Roboty kontraktowe objęte ochroną ubezpieczeniową prowadzone były w ramach budowy autostrady. W wyniku ulewnych deszczy rozmyte zostały skarpy nasypów oraz skarpy nasypów najazdów na most. Budowa autostrady wykonywana była od podstaw, obejmowała więc wszystkie niezbędne roboty ziemne, całość uzbrojenia terenu, wszystkie drogowe obiekty inżynierskie (mosty, wiadukty, przepusty) oraz całość drogowych robót nawierzchniowych. Roboty prowadzone były w terenie nizinnym, poza terenami zabudowanymi. Szkody spowodowane opadami deszczu wystąpiły w różnych miejscach na przestrzeni 18 kilometrów.
W dniu wystąpienia szkody, zgodnie z oświadczeniem ubezpieczonego, prace kontraktowe prowadzone były na całym odcinku autostrady siłami własnymi. Z informacji jakie NEMU otrzymało od ubezpieczyciela wynika, iż całość prac na uszkodzonych odcinkach wykonywana była przez firmę podwykonawczą. Prowadzone były roboty ziemne i wykończeniowe skarp i poboczy oraz roboty ziemne wykończeniowe polegające na humusowaniu, uzupełnianiu ziemi w nasypach i skarpach oraz budowie rowów odwadniających.

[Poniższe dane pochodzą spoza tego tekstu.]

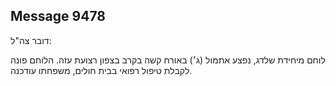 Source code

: ## Message 9478

דובר צה"ל: 

לוחם מיחידת שלדג, נפצע אתמול (ג׳) באורח קשה בקרב בצפון רצועת עזה.
הלוחם פונה לקבלת טיפול רפואי בבית חולים, משפחתו עודכנה.

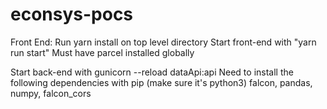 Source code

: # econsys-pocs

Front End:
Run yarn install on top level directory
Start front-end with "yarn run start"
Must have parcel installed globally

Start back-end with gunicorn --reload dataApi:api
Need to install the following dependencies with pip (make sure it's python3)
falcon, pandas, numpy, falcon_cors
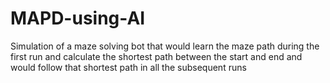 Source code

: # MAPD-using-AI
Simulation of a maze solving bot that would learn the maze path during the first run and calculate the shortest path between the start and end and would follow that shortest path in all the subsequent runs

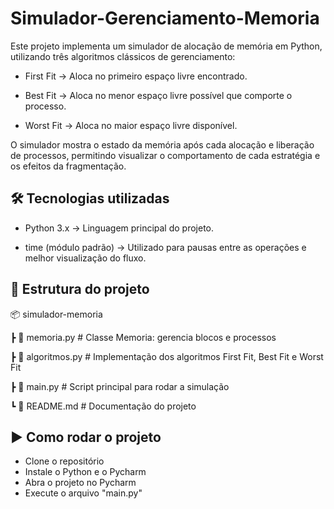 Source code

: # Simulador-Gerenciamento-Memoria

Este projeto implementa um simulador de alocação de memória em Python, utilizando três algoritmos clássicos de gerenciamento:

- First Fit → Aloca no primeiro espaço livre encontrado.

- Best Fit → Aloca no menor espaço livre possível que comporte o processo.

- Worst Fit → Aloca no maior espaço livre disponível.

O simulador mostra o estado da memória após cada alocação e liberação de processos, permitindo visualizar o comportamento de cada estratégia e os efeitos da fragmentação.

## 🛠️ Tecnologias utilizadas

- Python 3.x → Linguagem principal do projeto.

- time (módulo padrão) → Utilizado para pausas entre as operações e melhor visualização do fluxo.

## 📂 Estrutura do projeto

📦 simulador-memoria

 ┣ 📜 memoria.py         # Classe Memoria: gerencia blocos e processos
 
 ┣ 📜 algoritmos.py      # Implementação dos algoritmos First Fit, Best Fit e Worst Fit
 
 ┣ 📜 main.py            # Script principal para rodar a simulação
 
 ┗ 📜 README.md          # Documentação do projeto

 
## ▶️ Como rodar o projeto

- Clone o repositório
- Instale o Python e o Pycharm
- Abra o projeto no Pycharm
- Execute o arquivo "main.py"
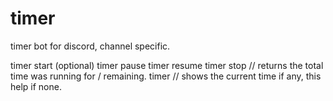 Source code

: # timer
timer bot for discord, channel specific.

timer start <countdown> (optional)
timer pause
timer resume 
timer stop    // returns the total time was running for / remaining.
timer         // shows the current time if any, this help if none.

Uszkodzone prace kontraktowe objęte były ochroną ubezpieczeniową – z zastrzeżeniem wynikającym z dodatku do polisy ubezpieczeniowej (gwarancja dotycząca odcinków robót). Gwarancja ta ograniczała odpowiedzialność ubezpieczyciela za szkody w nasypach, wykopach, rowach i kanałach do wielkości wynikającej z uszkodzeń w/w elementów robót na odcinkach nie przekraczających łącznie 4 000 metrów. Ochrona ubezpieczeniowa rozszerzona była także na szkody w robotach kontraktowych oddanych do użytku, które powstały w wyniku deszczy nawalnych, ale jeszcze przed ich odbiorem końcowym. Zgodnie z tym dodatkiem, ubezpieczeniem objęta była również szkoda powstała w robotach wykonywanych przez podwykonawcę.

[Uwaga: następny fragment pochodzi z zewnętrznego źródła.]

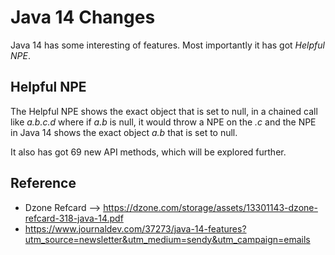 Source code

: # Java 14 Changes

 Java 14 has some interesting of features. Most importantly it has got *Helpful NPE*. 
 

## Helpful NPE 
 
  The Helpful NPE shows the exact object that is set to null,  in a chained call like *a.b.c.d* where if *a.b* is null, it would throw a NPE on the *.c* and the NPE in Java 14 shows the exact object *a.b* that is set to null.

 It also has got 69 new API methods, which will be explored further.

## Reference

 * Dzone Refcard --> https://dzone.com/storage/assets/13301143-dzone-refcard-318-java-14.pdf
 * https://www.journaldev.com/37273/java-14-features?utm_source=newsletter&utm_medium=sendy&utm_campaign=emails
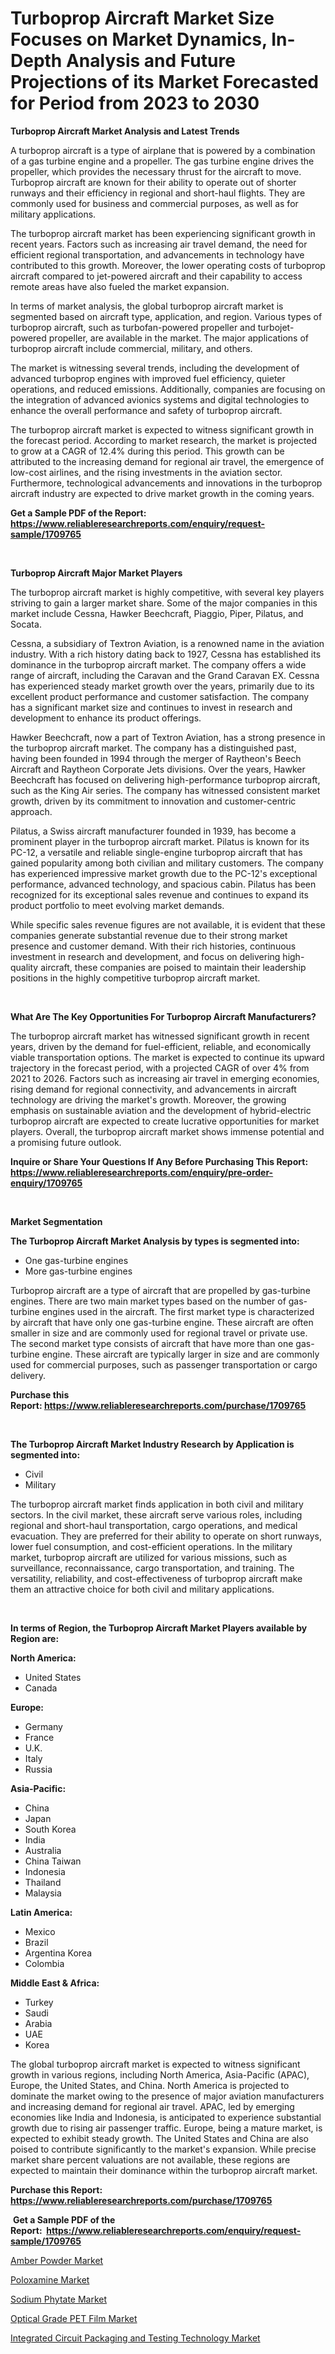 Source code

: <p><h1>Turboprop Aircraft Market Size Focuses on Market Dynamics, In-Depth Analysis and Future Projections of its Market Forecasted for Period from 2023 to 2030</h1></p><p><strong>Turboprop Aircraft Market Analysis and Latest Trends</strong></p>
<p><p>A turboprop aircraft is a type of airplane that is powered by a combination of a gas turbine engine and a propeller. The gas turbine engine drives the propeller, which provides the necessary thrust for the aircraft to move. Turboprop aircraft are known for their ability to operate out of shorter runways and their efficiency in regional and short-haul flights. They are commonly used for business and commercial purposes, as well as for military applications.</p><p>The turboprop aircraft market has been experiencing significant growth in recent years. Factors such as increasing air travel demand, the need for efficient regional transportation, and advancements in technology have contributed to this growth. Moreover, the lower operating costs of turboprop aircraft compared to jet-powered aircraft and their capability to access remote areas have also fueled the market expansion.</p><p>In terms of market analysis, the global turboprop aircraft market is segmented based on aircraft type, application, and region. Various types of turboprop aircraft, such as turbofan-powered propeller and turbojet-powered propeller, are available in the market. The major applications of turboprop aircraft include commercial, military, and others.</p><p>The market is witnessing several trends, including the development of advanced turboprop engines with improved fuel efficiency, quieter operations, and reduced emissions. Additionally, companies are focusing on the integration of advanced avionics systems and digital technologies to enhance the overall performance and safety of turboprop aircraft.</p><p>The turboprop aircraft market is expected to witness significant growth in the forecast period. According to market research, the market is projected to grow at a CAGR of 12.4% during this period. This growth can be attributed to the increasing demand for regional air travel, the emergence of low-cost airlines, and the rising investments in the aviation sector. Furthermore, technological advancements and innovations in the turboprop aircraft industry are expected to drive market growth in the coming years.</p></p>
<p><strong>Get a Sample PDF of the Report:&nbsp; <a href="https://www.reliableresearchreports.com/enquiry/request-sample/1709765">https://www.reliableresearchreports.com/enquiry/request-sample/1709765</a></strong></p>
<p>&nbsp;</p>
<p><strong>Turboprop Aircraft Major Market Players</strong></p>
<p><p>The turboprop aircraft market is highly competitive, with several key players striving to gain a larger market share. Some of the major companies in this market include Cessna, Hawker Beechcraft, Piaggio, Piper, Pilatus, and Socata.</p><p>Cessna, a subsidiary of Textron Aviation, is a renowned name in the aviation industry. With a rich history dating back to 1927, Cessna has established its dominance in the turboprop aircraft market. The company offers a wide range of aircraft, including the Caravan and the Grand Caravan EX. Cessna has experienced steady market growth over the years, primarily due to its excellent product performance and customer satisfaction. The company has a significant market size and continues to invest in research and development to enhance its product offerings.</p><p>Hawker Beechcraft, now a part of Textron Aviation, has a strong presence in the turboprop aircraft market. The company has a distinguished past, having been founded in 1994 through the merger of Raytheon's Beech Aircraft and Raytheon Corporate Jets divisions. Over the years, Hawker Beechcraft has focused on delivering high-performance turboprop aircraft, such as the King Air series. The company has witnessed consistent market growth, driven by its commitment to innovation and customer-centric approach.</p><p>Pilatus, a Swiss aircraft manufacturer founded in 1939, has become a prominent player in the turboprop aircraft market. Pilatus is known for its PC-12, a versatile and reliable single-engine turboprop aircraft that has gained popularity among both civilian and military customers. The company has experienced impressive market growth due to the PC-12's exceptional performance, advanced technology, and spacious cabin. Pilatus has been recognized for its exceptional sales revenue and continues to expand its product portfolio to meet evolving market demands.</p><p>While specific sales revenue figures are not available, it is evident that these companies generate substantial revenue due to their strong market presence and customer demand. With their rich histories, continuous investment in research and development, and focus on delivering high-quality aircraft, these companies are poised to maintain their leadership positions in the highly competitive turboprop aircraft market.</p></p>
<p>&nbsp;</p>
<p><strong>What Are The Key Opportunities For Turboprop Aircraft Manufacturers?</strong></p>
<p><p>The turboprop aircraft market has witnessed significant growth in recent years, driven by the demand for fuel-efficient, reliable, and economically viable transportation options. The market is expected to continue its upward trajectory in the forecast period, with a projected CAGR of over 4% from 2021 to 2026. Factors such as increasing air travel in emerging economies, rising demand for regional connectivity, and advancements in aircraft technology are driving the market's growth. Moreover, the growing emphasis on sustainable aviation and the development of hybrid-electric turboprop aircraft are expected to create lucrative opportunities for market players. Overall, the turboprop aircraft market shows immense potential and a promising future outlook.</p></p>
<p><strong>Inquire or Share Your Questions If Any Before Purchasing This Report: <a href="https://www.reliableresearchreports.com/enquiry/pre-order-enquiry/1709765">https://www.reliableresearchreports.com/enquiry/pre-order-enquiry/1709765</a></strong></p>
<p>&nbsp;</p>
<p><strong>Market Segmentation</strong></p>
<p><strong>The Turboprop Aircraft Market Analysis by types is segmented into:</strong></p>
<p><ul><li>One gas-turbine engines</li><li>More gas-turbine engines</li></ul></p>
<p><p>Turboprop aircraft are a type of aircraft that are propelled by gas-turbine engines. There are two main market types based on the number of gas-turbine engines used in the aircraft. The first market type is characterized by aircraft that have only one gas-turbine engine. These aircraft are often smaller in size and are commonly used for regional travel or private use. The second market type consists of aircraft that have more than one gas-turbine engine. These aircraft are typically larger in size and are commonly used for commercial purposes, such as passenger transportation or cargo delivery.</p></p>
<p><strong>Purchase this Report:&nbsp;<a href="https://www.reliableresearchreports.com/purchase/1709765">https://www.reliableresearchreports.com/purchase/1709765</a></strong></p>
<p>&nbsp;</p>
<p><strong>The Turboprop Aircraft Market Industry Research by Application is segmented into:</strong></p>
<p><ul><li>Civil</li><li>Military</li></ul></p>
<p><p>The turboprop aircraft market finds application in both civil and military sectors. In the civil market, these aircraft serve various roles, including regional and short-haul transportation, cargo operations, and medical evacuation. They are preferred for their ability to operate on short runways, lower fuel consumption, and cost-efficient operations. In the military market, turboprop aircraft are utilized for various missions, such as surveillance, reconnaissance, cargo transportation, and training. The versatility, reliability, and cost-effectiveness of turboprop aircraft make them an attractive choice for both civil and military applications.</p></p>
<p>&nbsp;</p>
<p><strong>In terms of Region, the Turboprop Aircraft Market Players available by Region are:</strong></p>
<p>
    <p> <strong> North America: </strong>
        <ul>
            <li>United States</li>
            <li>Canada</li>
        </ul>
        </p> 
    <p> <strong> Europe: </strong>
        <ul>
            <li>Germany</li>
            <li>France</li>
            <li>U.K.</li>
            <li>Italy</li>
            <li>Russia</li>
        </ul>
        </p> 
    <p> <strong> Asia-Pacific: </strong>
        <ul>
            <li>China</li>
            <li>Japan</li>
            <li>South Korea</li>
            <li>India</li>
            <li>Australia</li>
            <li>China Taiwan</li>
            <li>Indonesia</li>
            <li>Thailand</li>
            <li>Malaysia</li>
        </ul>
        </p> 
    <p> <strong> Latin America: </strong>
        <ul>
            <li>Mexico</li>
            <li>Brazil</li>
            <li>Argentina Korea</li>
            <li>Colombia</li>
        </ul>
        </p> 
    <p> <strong> Middle East & Africa: </strong>
        <ul>
            <li>Turkey</li>
            <li>Saudi</li>
            <li>Arabia</li>
            <li>UAE</li>
            <li>Korea</li>
        </ul>
    </p>
    </p>
<p><p>The global turboprop aircraft market is expected to witness significant growth in various regions, including North America, Asia-Pacific (APAC), Europe, the United States, and China. North America is projected to dominate the market owing to the presence of major aviation manufacturers and increasing demand for regional air travel. APAC, led by emerging economies like India and Indonesia, is anticipated to experience substantial growth due to rising air passenger traffic. Europe, being a mature market, is expected to exhibit steady growth. The United States and China are also poised to contribute significantly to the market's expansion. While precise market share percent valuations are not available, these regions are expected to maintain their dominance within the turboprop aircraft market.</p></p>
<p><strong>Purchase this Report: <a href="https://www.reliableresearchreports.com/purchase/1709765">https://www.reliableresearchreports.com/purchase/1709765</a></strong></p>
<p>&nbsp;<strong>Get a Sample PDF of the Report:&nbsp;&nbsp;<a href="https://www.reliableresearchreports.com/enquiry/request-sample/1709765">https://www.reliableresearchreports.com/enquiry/request-sample/1709765</a></strong></p>
<p><strong></strong></p>
<p><p><a href="https://www.linkedin.com/pulse/decoding-amber-powder-market-deep-dive-latest-trends-segmentation-broje/">Amber Powder Market</a></p><p><a href="https://www.linkedin.com/pulse/poloxamine-market-size-growth-forecast-from-2023-2030-fylme/">Poloxamine Market</a></p><p><a href="https://www.linkedin.com/pulse/sodium-phytate-market-insights-players-forecast-till-2030-ac1le/">Sodium Phytate Market</a></p><p><a href="https://medium.com/@damionrunte/optical-grade-pet-film-market-size-cagr-trends-2024-2030-67a00bbb583c">Optical Grade PET Film Market</a></p><p><a href="https://medium.com/@geoanderson1978/integrated-circuit-packaging-and-testing-technology-market-competitive-analysis-market-trends-and-eb32f906c9cd">Integrated Circuit Packaging and Testing Technology Market</a></p></p>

Przedstawiciele NEMU dokonali oględzin miejsca zdarzenia. Ustalili, że łączna długość uszkodzonych odcinków robót wynosiła 2 400 metrów. Długość ta nie przekroczyła limitu ustalonego w dodatku do polisy, wynoszącego 4 000 metrów, żeby klauzula miała zastosowanie. Szkody wystąpiły w różnych miejscach budowanej autostrady, ale niektóre zostały naprawione przed przybyciem Likwidatorów NEMU. W związku z tym wyliczenie wartości szkody na tych odcinkach zostało przez Likwidatora NEMU uznane za wartość sporną z uwagi na brak możliwości weryfikacji ilości uszkodzeń w dniu oględzin miejsca szkody.
Ubezpieczony przedstawił roszczenie zgodnie z przedłożonymi kosztorysami powykonawczymi. Wartość robót koniecznych do naprawienia uszkodzonego mienia Likwidator NEMU wyliczył w oparciu o ustalenia zakresu rzeczowego szkody. Technologię i zakres napraw przedstawioną przez ubezpieczonego zweryfikowano uwzględniając obmiary wykonane w dniu oględzin oraz po przeanalizowaniu dokumentacji fotograficznej oraz innych, zebranych w trakcie likwidacji szkody, dokumentów i dokumentacji technicznej.